New awards totaling $1.3 million have been sent to 30 local agencies across Ohio that operate these quick-response teams. The grants, administered by the Ohio Attorney General’s Office, range from $8,000 to $62,000 per agency. Many of the recipient drug abuse response teams also received previous grants from this program, which began in 2017. A new interactive map on the attorney general’s website shows the locations of the law enforcement and other agencies that have received past or current grants, and the amounts of the grants.
“When an overdose tears the fabric of our communities, these are the people that begin the mending,” said Yost. “They bring the first principle of compassion to the first response.”
The grant program was built to replicate programs such as the Lucas County Sheriff’s Office Drug Abuse Response Team (DART), and Quick Response Teams (QRT’s) in Summit County and in Hamilton County’s Colerain Township. These teams are made up of law enforcement, counselors, paramedics, prosecutors, treatment providers and others. They aim to reduce repeat drug overdoses and deaths through outreach to individuals suffering from addiction and their families.
The Addiction Response Collaborative or ARC team in Wood County is one of the grant recipients, awarded a $50,000 grant for the new fiscal year. A former high school athlete who overdosed in 2018 but has now celebrated one year clean is one of their success stories. That Bowling Green man had been a hockey and baseball stand-out. He was 27 years old in August 2018 when he took what he thought was heroin at the home of his best friend. He didn’t realize the drugs were laced with fentanyl and he overdosed. The friend, who had supplied the drugs and was also using, left him unresponsive for some 18 hours before the 27 year-old’s family came looking for him. He survived, went into an 8-week residential treatment program, and the same week he emerged he learned the best friend had just died of an overdose. Having now spent a full year off drugs, this survivor provides his personal insight to local high school students, to help them steer clear of opiate use. He’s also sharing his story on the Ohio Attorney General’s website.

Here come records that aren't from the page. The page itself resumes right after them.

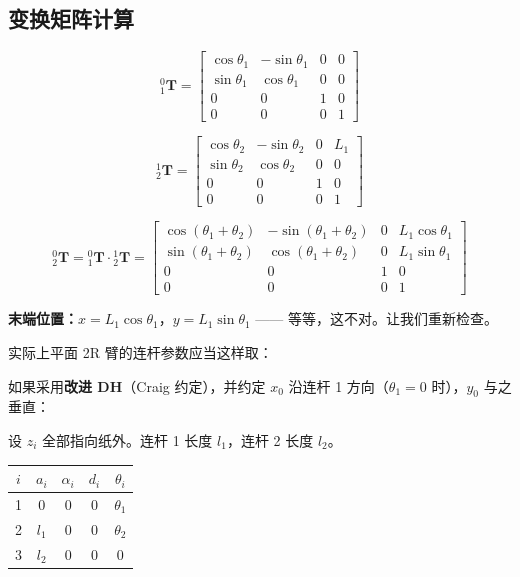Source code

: \subsection{变换矩阵计算}

\[
{}^{0}_{1}\mathbf{T} = \begin{bmatrix}
	\cos\theta_1 & -\sin\theta_1 & 0 & 0 \\
	\sin\theta_1 &  \cos\theta_1 & 0 & 0 \\
	0            &  0            & 1 & 0 \\
	0            &  0            & 0 & 1
\end{bmatrix}
\]

\[
{}^{1}_{2}\mathbf{T} = \begin{bmatrix}
	\cos\theta_2 & -\sin\theta_2 & 0 & L_1 \\
	\sin\theta_2 &  \cos\theta_2 & 0 & 0 \\
	0            &  0            & 1 & 0 \\
	0            &  0            & 0 & 1
\end{bmatrix}
\]

\[
{}^{0}_{2}\mathbf{T} = {}^{0}_{1}\mathbf{T} \cdot {}^{1}_{2}\mathbf{T} = \begin{bmatrix}
	\cos(\theta_1+\theta_2) & -\sin(\theta_1+\theta_2) & 0 & L_1\cos\theta_1 \\
	\sin(\theta_1+\theta_2) &  \cos(\theta_1+\theta_2) & 0 & L_1\sin\theta_1 \\
	0                        &  0                        & 1 & 0 \\
	0                        &  0                        & 0 & 1
\end{bmatrix}
\]

\textbf{末端位置：}$x = L_1\cos\theta_1$，$y = L_1\sin\theta_1$ —— 等等，这不对。让我们重新检查。

实际上平面 2R 臂的连杆参数应当这样取：

如果采用\textbf{改进 DH}（Craig 约定），并约定 $x_0$ 沿连杆 1 方向（$\theta_1=0$ 时），$y_0$ 与之垂直：

设 $z_i$ 全部指向纸外。连杆 1 长度 $l_1$，连杆 2 长度 $l_2$。

\begin{center}
	\begin{tabular}{ccccc}
		\toprule
		$i$ & $a_i$ & $\alpha_i$ & $d_i$ & $\theta_i$ \\
		\midrule
		1 & 0    & 0 & 0      & $\theta_1$ \\
		2 & $l_1$ & 0 & 0      & $\theta_2$ \\
		3 & $l_2$ & 0 & 0      & 0 \\
		\bottomrule
	\end{tabular}
\end{center}

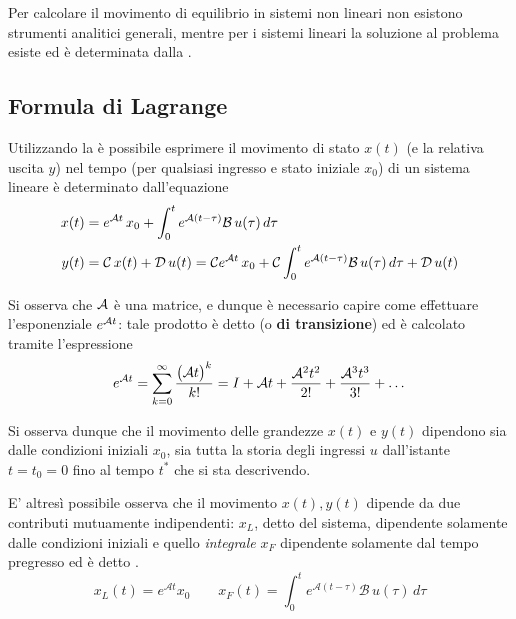  	Per calcolare il movimento di equilibrio in sistemi non lineari non esistono strumenti analitici generali, mentre per i sistemi lineari la soluzione al problema esiste ed è determinata dalla .
 	
 	\subsection{Formula di Lagrange}
 		
 		Utilizzando la  è possibile esprimere il movimento di stato $x(t)$ (e la relativa uscita $y$) nel tempo (per qualsiasi ingresso e stato iniziale $x_0$) di un sistema lineare è determinato dall'equazione
 		\begin{equation}
 		\begin{split}
 			x(t) & = e^{\mathcal A t} \, x_0 + \int_0^t e^{\mathcal A(t-\tau)} \mathcal B\, u(\tau)\, d\tau \\
 			y(t) & = \mathcal C \, x(t) + \mathcal D \,u(t) = \mathcal C e^{\mathcal A t} \, x_0 + \mathcal C \int_0^t e^{\mathcal A(t-\tau)} \mathcal B\, u(\tau)\, d\tau + \mathcal D \,u(t)
 		\end{split}
 		\end{equation}
 		
 		Si osserva che $\mathcal A$ è una matrice, e dunque è necessario capire come effettuare l'esponenziale $e^{\mathcal A t}$: tale prodotto è detto  (o \textbf{di transizione}) ed è calcolato tramite l'espressione
 		\[ e^{\mathcal A t} = \sum_{k=0}^\infty \frac{\big(\mathcal A t\big)^k}{k!} = I + \mathcal A t  + \frac{\mathcal A^2 t^2}{2!} + \frac{\mathcal A^3 t^3}{3!} + \dots \]
 		
 		\vspace{3mm}
	 	
	 	
	 	Si osserva dunque che il movimento delle grandezze $x(t)$ e $y(t)$ dipendono sia dalle condizioni iniziali $x_0$, sia tutta la 	storia degli ingressi $u$ dall'istante $t=t_0 = 0$ fino al tempo $t^*$ che si sta descrivendo.
	 	
	 	E' altresì possibile osserva che il movimento $x(t),y(t)$ dipende da due contributi mutuamente indipendenti: $x_L$, detto  del sistema, dipendente solamente dalle condizioni iniziali e quello \textit{integrale} $x_F$ dipendente solamente dal tempo pregresso ed è detto .
 		\[ x_L(t) = e^{\mathcal A t} x_0 \qquad x_F(t) = \int_0^t e^{\mathcal A (t-\tau)} \mathcal B \, u(\tau)\, d\tau \]
 	
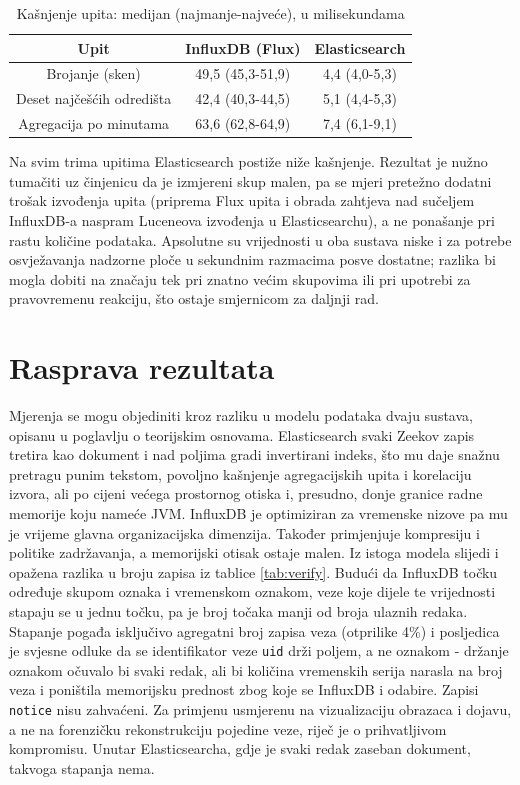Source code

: \begin{table}[h]
    \centering
    \begin{tabular}{|c|c|c|}
        \hline
        \textbf{Upit} & \textbf{InfluxDB (Flux)} & \textbf{Elasticsearch} \\
        \hline
        Brojanje (sken) & 49,5 (45,3-51,9) & 4,4 (4,0-5,3) \\
        Deset najčešćih odredišta & 42,4 (40,3-44,5) & 5,1 (4,4-5,3) \\
        Agregacija po minutama & 63,6 (62,8-64,9) & 7,4 (6,1-9,1) \\
        \hline
    \end{tabular}
    \caption{Kašnjenje upita: medijan (najmanje-najveće), u milisekundama}
    \label{tab:latency}
\end{table}

Na svim trima upitima Elasticsearch postiže niže kašnjenje. Rezultat je nužno tumačiti uz činjenicu da je izmjereni skup malen, pa se mjeri pretežno dodatni trošak
izvođenja upita (priprema Flux upita i obrada zahtjeva nad sučeljem InfluxDB-a naspram Luceneova izvođenja u Elasticsearchu), a ne ponašanje pri rastu količine
podataka. Apsolutne su vrijednosti u oba sustava niske i za potrebe osvježavanja nadzorne ploče u sekundnim razmacima posve dostatne; razlika bi mogla dobiti na
značaju tek pri znatno većim skupovima ili pri upotrebi za pravovremenu reakciju, što ostaje smjernicom za daljnji rad.

\section{Rasprava rezultata}

Mjerenja se mogu objediniti kroz razliku u modelu podataka dvaju sustava, opisanu u poglavlju o teorijskim osnovama. Elasticsearch svaki Zeekov zapis
tretira kao dokument i nad poljima gradi invertirani indeks, što mu daje snažnu pretragu punim tekstom, povoljno kašnjenje agregacijskih upita i korelaciju
izvora, ali po cijeni većega prostornog otiska i, presudno, donje granice radne memorije koju nameće JVM. InfluxDB je optimiziran za vremenske
nizove pa mu je vrijeme glavna organizacijska dimenzija. Također primjenjuje kompresiju i politike zadržavanja, a memorijski otisak ostaje malen. Iz istoga modela slijedi 
i opažena razlika u broju zapisa iz tablice \ref{tab:verify}. Budući da InfluxDB točku određuje skupom oznaka i vremenskom oznakom, veze koje dijele te vrijednosti
stapaju se u jednu točku, pa je broj točaka manji od broja ulaznih redaka. Stapanje pogađa isključivo agregatni broj zapisa veza (otprilike 4\%) i posljedica je svjesne odluke da se 
identifikator veze \texttt{uid} drži poljem, a ne oznakom - držanje oznakom očuvalo bi svaki redak, ali bi količina vremenskih serija narasla na broj veza i poništila memorijsku prednost 
zbog koje se InfluxDB i odabire. Zapisi \texttt{notice} nisu zahvaćeni. Za primjenu usmjerenu na vizualizaciju obrazaca i dojavu, a ne na forenzičku rekonstrukciju pojedine veze, riječ je o 
prihvatljivom kompromisu. Unutar Elasticsearcha, gdje je svaki redak zaseban dokument, takvoga stapanja nema.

“That is a life saved, and it’s one that’s saving other lives in turn,” said Wood County Prosecuting Attorney Paul Dobson, whose office partners with Wood County Sheriff Mark Wasylyshyn on the team. “This is the kind of work that AG Yost’s grant program helps us do at the local level. Many of us in Wood County have either been touched personally by the opioid epidemic or know someone else that has. That’s why receiving this financial support is so meaningful to us.”
The Medina County Opioid Response Team, another recipient of a new $50,000 grant, saw the number of local overdoses begin to decline and therefore turned their efforts proactive, connecting with jail inmates who tested positive for opiates. One such inmate turned out to be a 27 year-old Franklin County woman. She told the Medina County response team clinician that a Columbus first-responder tried to get her into detox, but she left that facility after one day. The Medina team reached to their Franklin County counterparts and literally met them half-way, driving the woman to Mt. Gilead where the Franklin County team picked her up, taking her back for the treatment she was now ready to commit to.
“That was earlier this year, and we did learn that she was still in treatment a couple weeks later,” said Medina County Sheriff Tom Miller, whose office is part of the team. “So we know that she progressed. That means this grant program brought real help to her. She’s on a path toward a better life.”
The map of all grant recipient agencies can be found at www.ohioattorneygeneral.gov/dartgrants.